Monday, July 9, 2012

Merchants of Policy


That the post of this title is a long way walk.


I buddy of mine landed in city. After works, I had a long walk today. Probably we might have walked for not less than 12-15 km. All in a single park! The conversation between the steps in walk was pleasant and so the walk was so long then expected.


The conversation was not about politics or economics or who gets elected as next president. But it is all about the good writer versus bad writers in the world and at home in India.


This buddy of mine had a experiences which is of different sort in a developing society like India.


Here is a piece wherein he describes his journalism career. The case in point is compelling to read and ponder how bold is the buddy.

  • "I saw one charlatan after another coming to my apartment on various pretexts.
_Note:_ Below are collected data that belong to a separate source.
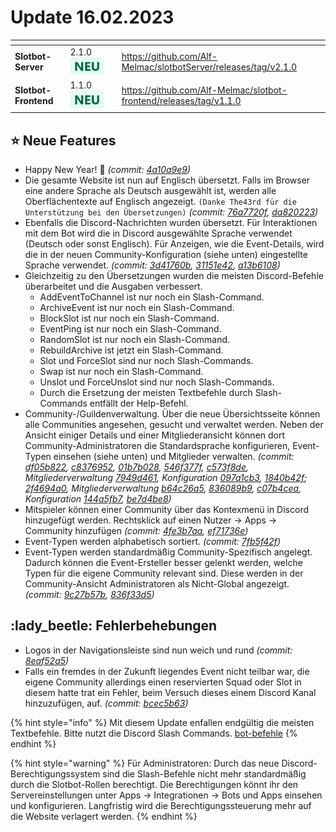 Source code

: # Update 16.02.2023

<table data-card-size="large" data-view="cards"><thead><tr><th></th><th></th><th data-hidden></th><th data-hidden data-card-target data-type="content-ref"></th></tr></thead><tbody><tr><td><strong>Slotbot-Server</strong></td><td>2.1.0 <img src="../../.gitbook/assets/Badge-New.png" alt="Neu" data-size="line"></td><td></td><td><a href="https://github.com/Alf-Melmac/slotbotServer/releases/tag/v2.1.0">https://github.com/Alf-Melmac/slotbotServer/releases/tag/v2.1.0</a></td></tr><tr><td><strong>Slotbot-Frontend</strong></td><td>1.1.0 <img src="../../.gitbook/assets/Badge-New.png" alt="Neu" data-size="line"></td><td></td><td><a href="https://github.com/Alf-Melmac/slotbot-frontend/releases/tag/v1.1.0">https://github.com/Alf-Melmac/slotbot-frontend/releases/tag/v1.1.0</a></td></tr></tbody></table>

## :star: Neue Features

* Happy New Year! :tada: _(commit:_ [_4a10a9e9_](https://github.com/Alf-Melmac/slotbot-frontend/commit/4a10a9e92d52f56d0a58d3544687f9a0924bc493)_)_
* Die gesamte Website ist nun auf Englisch übersetzt. Falls im Browser eine andere Sprache als Deutsch ausgewählt ist, werden alle Oberflächentexte auf Englisch angezeigt. `(Danke The43rd für die Unterstützung bei den Übersetzungen)` _(commit:_ [_76a7720f_](https://github.com/Alf-Melmac/slotbot-frontend/commit/76a7720f1ef3f9aa9f9362ef0d2c9116d78497d2)_,_ [_da820223_](https://github.com/Alf-Melmac/slotbot-frontend/commit/da82022321eb2e6dba241443686730314709e4ad)_)_
* Ebenfalls die Discord-Nachrichten wurden übersetzt. Für Interaktionen mit dem Bot wird die in Discord ausgewählte Sprache verwendet (Deutsch oder sonst Englisch). Für Anzeigen, wie die Event-Details, wird die in der neuen Community-Konfiguration (siehe unten) eingestellte Sprache verwendet. _(commit:_ [_3d41760b_](https://github.com/Alf-Melmac/slotbotServer/commit/3d41760b29c5143089b71e6f7dd6fc3eac11c955)_,_ [_31151e42_](https://github.com/Alf-Melmac/slotbotServer/commit/31151e42b526a50f5dcf641bcc006be51665cae5)_,_ [_a13b6108_](https://github.com/Alf-Melmac/slotbotServer/commit/a13b6108a00fe354a826e2642c3dde869219ad0b)_)_
* Gleichzeitig zu den Übersetzungen wurden die meisten Discord-Befehle überarbeitet und die Ausgaben verbessert.
  * AddEventToChannel ist nur noch ein Slash-Command.
  * ArchiveEvent ist nur noch ein Slash-Command.
  * BlockSlot ist nur noch ein Slash-Command.
  * EventPing ist nur noch ein Slash-Command.
  * RandomSlot ist nur noch ein Slash-Command.
  * RebuildArchive ist jetzt ein Slash-Command.
  * Slot und ForceSlot sind nur noch Slash-Commands.
  * Swap ist nur noch ein Slash-Command.
  * Unslot und ForceUnslot sind nur noch Slash-Commands.
  * Durch die Ersetzung der meisten Textbefehle durch Slash-Commands entfällt der Help-Befehl.
* Community-/Guildenverwaltung. Über die neue Übersichtsseite können alle Communities angesehen, gesucht und verwaltet werden. Neben der Ansicht einiger Details und einer Mitgliederansicht können dort Community-Administratoren die Standardsprache konfigurieren, Event-Typen einsehen (siehe unten) und Mitglieder verwalten. _(commit:_ [_df05b822_](https://github.com/Alf-Melmac/slotbot-frontend/commit/df05b822aa9c1f869d6a69139b1723554b0280da)_,_ [_c8376952_](https://github.com/Alf-Melmac/slotbot-frontend/commit/c837695231f903653a5770b340d32fa6da79c94d)_,_ [_01b7b028_](https://github.com/Alf-Melmac/slotbot-frontend/commit/01b7b028933dd337f2e134f83595d189c9c24dc3)_,_ [_546f377f_](https://github.com/Alf-Melmac/slotbot-frontend/commit/546f377f33e06c92fd6b324a83ee66db518daf68)_,_ [_c573f8de_](https://github.com/Alf-Melmac/slotbot-frontend/commit/c573f8de080d34e637ba3c4a77c8f825c36ad49a)_, Mitgliederverwaltung_ [_7949d461_](https://github.com/Alf-Melmac/slotbot-frontend/commit/7949d4615c80cf5afcae3d9cbbf66df67c0ee01a)_, Konfiguration_ [_097a1cb3_](https://github.com/Alf-Melmac/slotbot-frontend/commit/097a1cb31713a86a3d84c8de7b88d0f04f6f319c)_,_ [_1840b42f_](https://github.com/Alf-Melmac/slotbot-frontend/commit/1840b42f37855a251ced845bcc4b0225e8fc35e1)_;_ [_2f4694a0_](https://github.com/Alf-Melmac/slotbotServer/commit/2f4694a0cff3891c9b764c298bc655ff0c97148a)_, Mitgliederverwaltung_ [_b64c26a5_](https://github.com/Alf-Melmac/slotbotServer/commit/b64c26a5d769c4ef5f756ff728c85a7d4eca4141)_,_ [_836089b9_](https://github.com/Alf-Melmac/slotbotServer/commit/836089b9a611281c0becd94a93db7f56949b78ea)_,_ [_c07b4cea_](https://github.com/Alf-Melmac/slotbotServer/commit/c07b4cea6cb3d589620d92cccb611a5c1c6d80ad)_, Konfiguration_ [_144a5fb7_](https://github.com/Alf-Melmac/slotbotServer/commit/144a5fb7a48a920eeaafcbd5fd78333018842a7d)_,_ [_be7d4be8_](https://github.com/Alf-Melmac/slotbotServer/commit/be7d4be802a7861594bc0b449db94ff3874126dd)_)_
* Mitspieler können einer Community über das Kontexmenü in Discord hinzugefügt werden. Rechtsklick auf einen Nutzer -> Apps -> Community hinzufügen _(commit:_ [_4fe3b7aa_](https://github.com/Alf-Melmac/slotbotServer/commit/4fe3b7aa5709f33c5f14ac83360c7e17f5c5ac53)_,_ [_ef71736e_](https://github.com/Alf-Melmac/slotbotServer/commit/ef71736eb2837f5dabfe43a240be23cdb6535eaa)_)_
* Event-Typen werden alphabetisch sortiert. _(commit:_ [_7fb5f42f_](https://github.com/Alf-Melmac/slotbotServer/commit/7fb5f42f8244c349fc54eade7cdc59bef12cc49d)_)_
* Event-Typen werden standardmäßig Community-Spezifisch angelegt. Dadurch können die Event-Ersteller besser gelenkt werden, welche Typen für die eigene Community relevant sind. Diese werden in der Community-Ansicht Administratoren als Nicht-Global angezeigt. _(commit:_ [_9c27b57b_](https://github.com/Alf-Melmac/slotbotServer/commit/9c27b57bd3490da72e928717498f3f7a95293370)_,_ [_836f33d5_](https://github.com/Alf-Melmac/slotbotServer/commit/836f33d5f638ef12af8e54268c8c722cf1666578)_)_

## :lady\_beetle: Fehlerbehebungen

* Logos in der Navigationsleiste sind nun weich und rund _(commit:_ [_8eaf52a5_](https://github.com/Alf-Melmac/slotbot-frontend/commit/8eaf52a5505bcff3626f578db2e0d122caddcd54)_)_
* Falls ein fremdes in der Zukunft liegendes Event nicht teilbar war, die eigene Community allerdings einen reservierten Squad oder Slot in diesem hatte trat ein Fehler, beim Versuch dieses einem Discord Kanal hinzuzufügen, auf. _(commit:_ [_bcec5b63_](https://github.com/Alf-Melmac/slotbotServer/commit/bcec5b63fc2d98447046ad5108b47a5906f8644b)_)_

{% hint style="info" %}
Mit diesem Update enfallen endgültig die meisten Textbefehle. Bitte nutzt die Discord Slash Commands. [bot-befehle](../bot-befehle/ "mention")
{% endhint %}

{% hint style="warning" %}
Für Administratoren: Durch das neue Discord-Berechtigungssystem sind die Slash-Befehle nicht mehr standardmäßig durch die Slotbot-Rollen berechtigt. Die Berechtigungen könnt ihr den Servereinstellungen unter Apps -> Integrationen -> Bots und Apps einsehen und konfigurieren. Langfristig wird die Berechtigungssteuerung mehr auf die Website verlagert werden.
{% endhint %}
The accountant who believed that siphoning off funds is an acceptable norm begged that he should be spared. The chairman and funding organisations refused to look into the evidence, despite my persistence. But there was not one person who was willing to give me a written disagreement. The German foundation funding the think-tank thanked me for the information, but hiked the funding generously the next session. Though few think-tanks are above swindling their donors, this is rarely necessary. In many cases, the ‘illicit relationship’ is mutually beneficial as the funds are often the hapless taxpayer’s.
  • There was an underlying rationality to all this irrationality. When a young anarchist friend pointed his finger at the tax amount on the bill at a coffee shop in South Delhi and said, “I really hate this, but my salary cheque comes from here,” I felt it perfectly illustrated a fundamental problem associated with the think-tank industry. He had just joined a government think-tank that did empirical research. But he did not believe in empirical research or mathematical modelling. He loathed the tax collector. I gathered that he was slightly embarrassed about the whole affair. Wasteful spending in the name of noble intentions is bad enough, but what if the intentions were not noble in the first place?
  • There are many who do not share the embarrassment, and lean on the cowardly excuse that it is hard to be honest while working on policy matters. A think-tank president had once confided to this young man and another intern that his innermost convictions contradicted his organisation’s open agenda. Not long back, I read the experience of an author who lectured at this organisation’s seminars. The think-tank long owed him some money, but the president was not willing to reply to his mails. What differentiates many of them from outright criminals is the respectability in the perception of simple-minded men."